Scan each line of the records for the word "시작에서는" and extract the ones that have it.

---- DATA PROVIDED

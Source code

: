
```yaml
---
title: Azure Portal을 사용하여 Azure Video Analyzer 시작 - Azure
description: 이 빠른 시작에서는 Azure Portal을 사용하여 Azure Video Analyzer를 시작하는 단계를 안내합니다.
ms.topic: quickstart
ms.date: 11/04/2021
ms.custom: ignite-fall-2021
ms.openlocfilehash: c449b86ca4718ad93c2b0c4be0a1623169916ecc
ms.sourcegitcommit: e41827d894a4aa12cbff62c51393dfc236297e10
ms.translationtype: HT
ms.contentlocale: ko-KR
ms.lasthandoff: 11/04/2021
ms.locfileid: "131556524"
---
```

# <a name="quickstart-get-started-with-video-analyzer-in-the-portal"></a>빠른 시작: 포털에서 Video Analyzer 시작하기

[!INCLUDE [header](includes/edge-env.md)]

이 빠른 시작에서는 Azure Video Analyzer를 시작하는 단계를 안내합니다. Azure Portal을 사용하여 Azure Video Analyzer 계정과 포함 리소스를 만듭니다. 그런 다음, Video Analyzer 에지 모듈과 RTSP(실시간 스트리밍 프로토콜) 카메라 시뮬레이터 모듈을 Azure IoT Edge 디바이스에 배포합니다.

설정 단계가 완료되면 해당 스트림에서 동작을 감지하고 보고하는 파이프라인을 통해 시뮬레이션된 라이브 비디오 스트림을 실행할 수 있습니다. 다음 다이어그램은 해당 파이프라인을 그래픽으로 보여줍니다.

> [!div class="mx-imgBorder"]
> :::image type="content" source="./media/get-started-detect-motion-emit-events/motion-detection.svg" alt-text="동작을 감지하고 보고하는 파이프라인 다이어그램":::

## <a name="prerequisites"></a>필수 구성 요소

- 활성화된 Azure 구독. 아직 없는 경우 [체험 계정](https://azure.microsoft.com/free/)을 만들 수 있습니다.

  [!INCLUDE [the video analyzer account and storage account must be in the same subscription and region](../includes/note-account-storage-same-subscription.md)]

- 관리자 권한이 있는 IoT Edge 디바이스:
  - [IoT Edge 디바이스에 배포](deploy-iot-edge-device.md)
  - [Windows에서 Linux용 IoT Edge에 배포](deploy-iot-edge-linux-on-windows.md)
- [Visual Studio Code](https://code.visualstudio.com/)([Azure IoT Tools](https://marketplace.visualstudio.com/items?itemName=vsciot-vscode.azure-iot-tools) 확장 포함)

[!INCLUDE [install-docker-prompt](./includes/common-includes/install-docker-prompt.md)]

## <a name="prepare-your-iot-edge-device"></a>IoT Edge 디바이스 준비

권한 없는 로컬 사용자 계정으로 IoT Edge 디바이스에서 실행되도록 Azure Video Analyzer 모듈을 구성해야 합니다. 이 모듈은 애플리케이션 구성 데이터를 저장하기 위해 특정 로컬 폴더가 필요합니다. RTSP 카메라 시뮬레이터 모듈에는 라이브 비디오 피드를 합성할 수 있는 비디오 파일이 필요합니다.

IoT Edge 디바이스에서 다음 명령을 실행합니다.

--------

§ **ANSWER TO THE EXERCISE**:
description: 이 빠른 시작에서는 Azure Portal을 사용하여 Azure Video Analyzer를 시작하는 단계를 안내합니다.
이 빠른 시작에서는 Azure Video Analyzer를 시작하는 단계를 안내합니다. Azure Portal을 사용하여 Azure Video Analyzer 계정과 포함 리소스를 만듭니다. 그런 다음, Video Analyzer 에지 모듈과 RTSP(실시간 스트리밍 프로토콜) 카메라 시뮬레이터 모듈을 Azure IoT Edge 디바이스에 배포합니다.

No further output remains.